本記事執筆日(2022年10月17日)から向こうしばらくの銀行融資トレンドについてお話をしていきます。知っているかどうかで、銀行融資の受けやすさにも影響するところです。

目次

なにごとにもトレンドがある。

銀行融資にもトレンドがあります。原理原則までは変わらないにせよ、ちょっとした「流れ」はあるもので、その流れに乗れるかどうかで、銀行融資の受けやすさが変わり、ひいては資金繰りの良し悪しに影響することはあるものです。

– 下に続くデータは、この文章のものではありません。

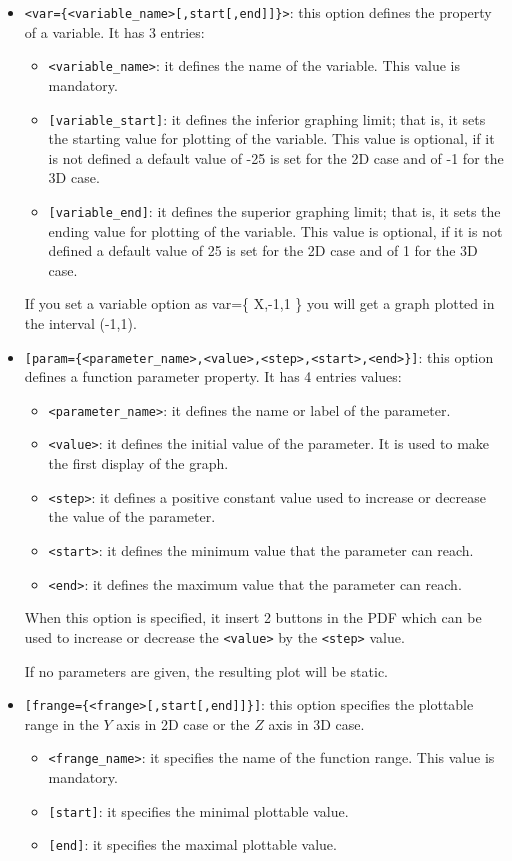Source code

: \documentclass[a4paper,12pt]{article}
\begin{document}
\begin{itemize}
\item \verb+<var={<variable_name>[,start[,end]]}>+: this option defines the property of a variable. It has 3 entries:
\begin{itemize}
\item \verb+<variable_name>+: it defines the name of the variable. This value is mandatory.
\item \verb+[variable_start]+: it defines the inferior graphing limit; that is, it sets the starting value for plotting of the variable. This value is optional, if it is not defined a default value of -25 is set for the 2D case and of -1 for the 3D case.
\item \verb+[variable_end]+: it defines the superior graphing limit; that is, it sets the ending value for plotting of the variable. This value is optional, if it is not defined a default value of 25 is set for the 2D case and of 1 for the 3D case.
\end{itemize} 
If you set a variable option as var=\{ X,-1,1 \} you will get a graph plotted in the interval (-1,1).

\item \verb+[param={<parameter_name>,<value>,<step>,<start>,<end>}]+: this option defines a function parameter property. It has 4 entries values:
\begin{itemize}
\item\verb+<parameter_name>+: it defines the name or label of the parameter.
\item\verb+<value>+: it defines the initial value of the parameter. It is used to make the first display of the graph.
\item\verb+<step>+: it defines a positive constant value used to increase or decrease the value of the parameter.
\item\verb+<start>+: it defines the minimum value that the parameter can reach.
\item \verb+<end>+: it defines the maximum value that the parameter can reach.
\end{itemize}

When this option is specified, it insert  2 buttons in the PDF which can be used to increase or decrease the \verb+<value>+ by the \verb+<step>+ value.

If no parameters are given, the resulting plot will be static.

\item \verb+[frange={<frange>[,start[,end]]}]+: this option specifies the plottable range in the $Y$ axis in 2D case or the $Z$ axis in 3D case.
\begin{itemize}
\item \verb+<frange_name>+: it specifies the name of the function range. This value is mandatory.
\item \verb+[start]+: it specifies the minimal plottable value. 
\item \verb+[end]+: it specifies the maximal plottable value.
\end{itemize}


\end{itemize}
\end{document}
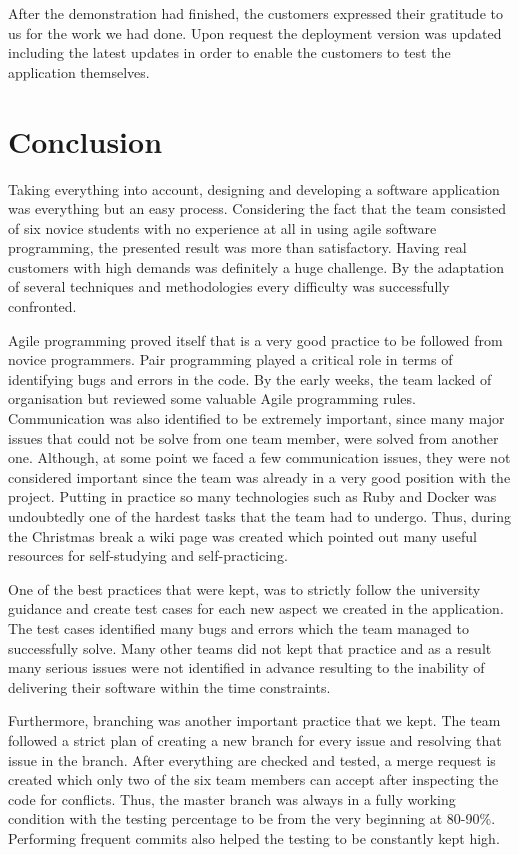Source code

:\documentclass{l3proj}
\begin{document}
After the demonstration had finished, the customers expressed their gratitude to us for the work we had done. Upon request the deployment version was updated including the latest updates in order to enable the customers to test the application themselves.

\section{Conclusion}

Taking everything into account, designing and developing a software application was everything but an easy process. Considering the fact that the team consisted of six novice students with no experience at all in using agile software programming, the presented result was more than satisfactory. Having real customers with high demands was definitely a huge challenge. By the adaptation of several techniques and methodologies every difficulty was successfully confronted.

Agile programming proved itself that is a very good practice to be followed from novice programmers. Pair programming played a critical role in terms of identifying bugs and errors in the code. By the early weeks, the team lacked of organisation but reviewed some valuable Agile programming rules. Communication was also identified to be extremely important, since many major issues that could not be solve from one team member, were solved from another one. Although, at some point we faced a few communication issues, they were not considered important since the team was already in a very good position with the project. Putting in practice so many technologies such as Ruby and Docker was undoubtedly one of the hardest tasks that the team had to undergo. Thus, during the Christmas break a wiki page was created which pointed out many useful resources for self-studying and self-practicing.

One of the best practices that were kept, was to strictly follow the university guidance and create test cases for each new aspect we created in the application. The test cases identified many bugs and errors which the team managed to successfully solve. Many other teams did not kept that practice and as a result many serious issues were not identified in advance resulting to the inability of delivering their software within the time constraints.

Furthermore, branching was another important practice that we kept. The team followed a strict plan of creating a new branch for every issue and resolving that issue in the branch. After everything are checked and tested, a merge request is created which only two of the six team members can accept after inspecting the code for conflicts. Thus, the master branch was always in a fully working condition with the testing percentage to be from the very beginning at 80-90\%. Performing frequent commits also helped the testing to be constantly kept high.
\end{document}
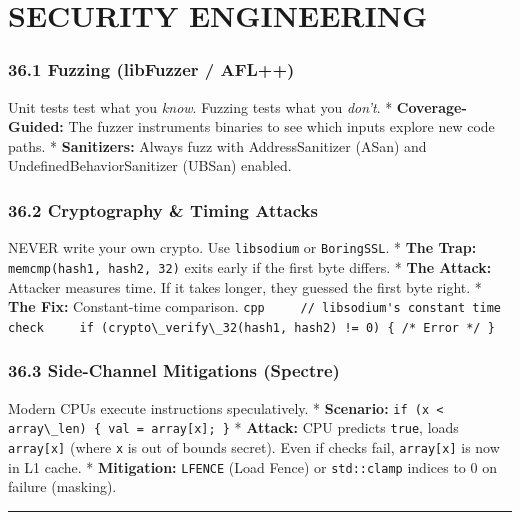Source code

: \hypertarget{security-engineering}{%
\chapter{SECURITY ENGINEERING}\label{security-engineering}}

\hypertarget{fuzzing-libfuzzer-afl}{%
\subsection{36.1 Fuzzing (libFuzzer /
AFL++)}\label{fuzzing-libfuzzer-afl}}

Unit tests test what you \emph{know}. Fuzzing tests what you
\emph{don't}. * \textbf{Coverage-Guided:} The fuzzer instruments
binaries to see which inputs explore new code paths. *
\textbf{Sanitizers:} Always fuzz with AddressSanitizer (ASan) and
UndefinedBehaviorSanitizer (UBSan) enabled.

\hypertarget{cryptography-timing-attacks}{%
\subsection{36.2 Cryptography \& Timing
Attacks}\label{cryptography-timing-attacks}}

NEVER write your own crypto. Use \passthrough{\lstinline!libsodium!} or
\passthrough{\lstinline!BoringSSL!}. * \textbf{The Trap:}
\passthrough{\lstinline!memcmp(hash1, hash2, 32)!} exits early if the
first byte differs. * \textbf{The Attack:} Attacker measures time. If it
takes longer, they guessed the first byte right. * \textbf{The Fix:}
Constant-time comparison.
\passthrough{\lstinline"cpp     // libsodium's constant time check     if (crypto\_verify\_32(hash1, hash2) != 0) \{ /* Error */ \}"}

\hypertarget{side-channel-mitigations-spectre}{%
\subsection{36.3 Side-Channel Mitigations
(Spectre)}\label{side-channel-mitigations-spectre}}

Modern CPUs execute instructions speculatively. * \textbf{Scenario:}
\passthrough{\lstinline!if (x < array\_len) \{ val = array[x]; \}!} *
\textbf{Attack:} CPU predicts \passthrough{\lstinline!true!}, loads
\passthrough{\lstinline!array[x]!} (where \passthrough{\lstinline!x!} is
out of bounds secret). Even if checks fail,
\passthrough{\lstinline!array[x]!} is now in L1 cache. *
\textbf{Mitigation:} \passthrough{\lstinline!LFENCE!} (Load Fence) or
\passthrough{\lstinline!std::clamp!} indices to 0 on failure (masking).

\begin{center}\rule{0.5\linewidth}{0.5pt}\end{center}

そこで、本記事では「2022年末以降の銀行融資トレンド」と題して、本記事執筆日(2022年10月17日)から向こうしばらくの銀行融資トレンドについてお話をしていきます。

具体的にはこちらです↓

2022年末以降の銀行融資トレンド
  • 経営計画書(とくに行動計画)の重要性が上がる
  • 取引銀行数の絞り込みが必要に
  • 経営者保証の解除がしやすくなる

それではこのあと、順番に確認していきましょう。

2022年末以降の銀行融資トレンド

経営計画書(とくに行動計画)の重要性が上がる

銀行融資を受けるときに、決算書が必須であることはご存知のとおりです。では、必須ではないけれど、銀行融資の受けやすさに影響する書類として「経営計画書」があることはご存知でしょうか?

その経営計画書の重要性が、以前よりも上がっているというのはトレンドのひとつです。そのきっかけは大きく2つあります。1つは「事業性評価」、もう1つは「新型コロナ」です。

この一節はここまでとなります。